When it came to the interpersonal perception of Mandarin rimes, four dimensions of the monophthong trials and four dimensions of the diphthong trials achieved above-chance performance in predicting one or two visual dimensions and the tactile model of light-heavy. The four models trained to simulate the interpersonal perception of rimes with diphthongs additionally predicted the tactile dimension of hard-soft.

In short, for the relationship between visual and interpersonal perceptions, most interpersonal dimensions can be generalized to at least one of two visual dimensions, while only one visual model in the monophthong or diphthong group was extended to interpersonal dimensions, hinting at a difference in the generalizability of these two aspects in predicting each other.

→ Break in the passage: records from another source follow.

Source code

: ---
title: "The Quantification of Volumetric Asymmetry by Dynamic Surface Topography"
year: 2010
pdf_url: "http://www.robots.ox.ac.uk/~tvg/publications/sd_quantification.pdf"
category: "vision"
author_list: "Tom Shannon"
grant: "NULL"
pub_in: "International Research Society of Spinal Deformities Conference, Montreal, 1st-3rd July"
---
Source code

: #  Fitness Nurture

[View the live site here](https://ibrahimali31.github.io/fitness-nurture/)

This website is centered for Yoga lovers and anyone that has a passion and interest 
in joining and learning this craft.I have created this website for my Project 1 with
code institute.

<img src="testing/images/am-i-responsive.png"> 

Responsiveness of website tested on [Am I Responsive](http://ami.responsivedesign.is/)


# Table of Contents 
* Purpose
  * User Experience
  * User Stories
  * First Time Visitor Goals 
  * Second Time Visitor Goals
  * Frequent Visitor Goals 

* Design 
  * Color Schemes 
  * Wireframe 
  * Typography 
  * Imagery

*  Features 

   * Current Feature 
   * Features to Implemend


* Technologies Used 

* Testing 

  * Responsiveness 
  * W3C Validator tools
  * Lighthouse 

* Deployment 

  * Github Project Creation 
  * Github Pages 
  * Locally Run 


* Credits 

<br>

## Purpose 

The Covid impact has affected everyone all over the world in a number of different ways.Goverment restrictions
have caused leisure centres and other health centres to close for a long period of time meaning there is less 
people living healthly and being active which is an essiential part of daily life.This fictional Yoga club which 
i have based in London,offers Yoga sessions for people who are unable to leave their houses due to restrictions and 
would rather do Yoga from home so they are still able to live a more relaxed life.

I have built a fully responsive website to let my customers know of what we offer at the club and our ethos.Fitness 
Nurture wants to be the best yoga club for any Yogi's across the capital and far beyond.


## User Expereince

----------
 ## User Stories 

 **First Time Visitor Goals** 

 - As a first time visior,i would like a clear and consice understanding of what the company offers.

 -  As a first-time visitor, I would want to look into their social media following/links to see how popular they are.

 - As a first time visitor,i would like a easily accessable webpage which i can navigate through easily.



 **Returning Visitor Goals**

For the touch-attitude relationship, both aspects could predict some of the dimensions from the opponent side, pointing to a tighter connection than that of the vision-attitude relationship, especially between light-heavy and all four interpersonal dimensions. For the vision-touch relationship, in the monophthong group, the generalizability of the tactile aspect in predicting visual dimensions was better than that of the visual aspect in predicting tactile dimensions. As for the diphthong group, all models could be extended to some of the dimensions from the other aspects, which suggests that the vision-touch connection is stronger for the diphthong group than that for the monophthong group.

Mediation analysis

LMEMs revealed a shared acoustic predictor, nasality, for the perception of weight, politeness, and friendliness in Mandarin diphthongs. Therefore, the study further conducted mediation analyses to capture the relationship between diphthong-touch and diphthong-attitude mappings. In this analysis, the categorical variable was recoded as a numeric one: zero nasal was coded as “−1” while alveolar nasal was coded as “0” and velar nasal as “1”. Nasality and duration were set as the two predictors for light-heavy dimension as indicated by LMEM while nasality was the only predictor for polite-rude and friendly-hostile dimensions. In the tests of weight-politeness and weight-friendliness relationships, we first treated weight perception as the mediator and then treated politeness/friendliness perception as the mediator. Two opposing models were constructed respectively for weight-politeness or weight-friendliness relationships.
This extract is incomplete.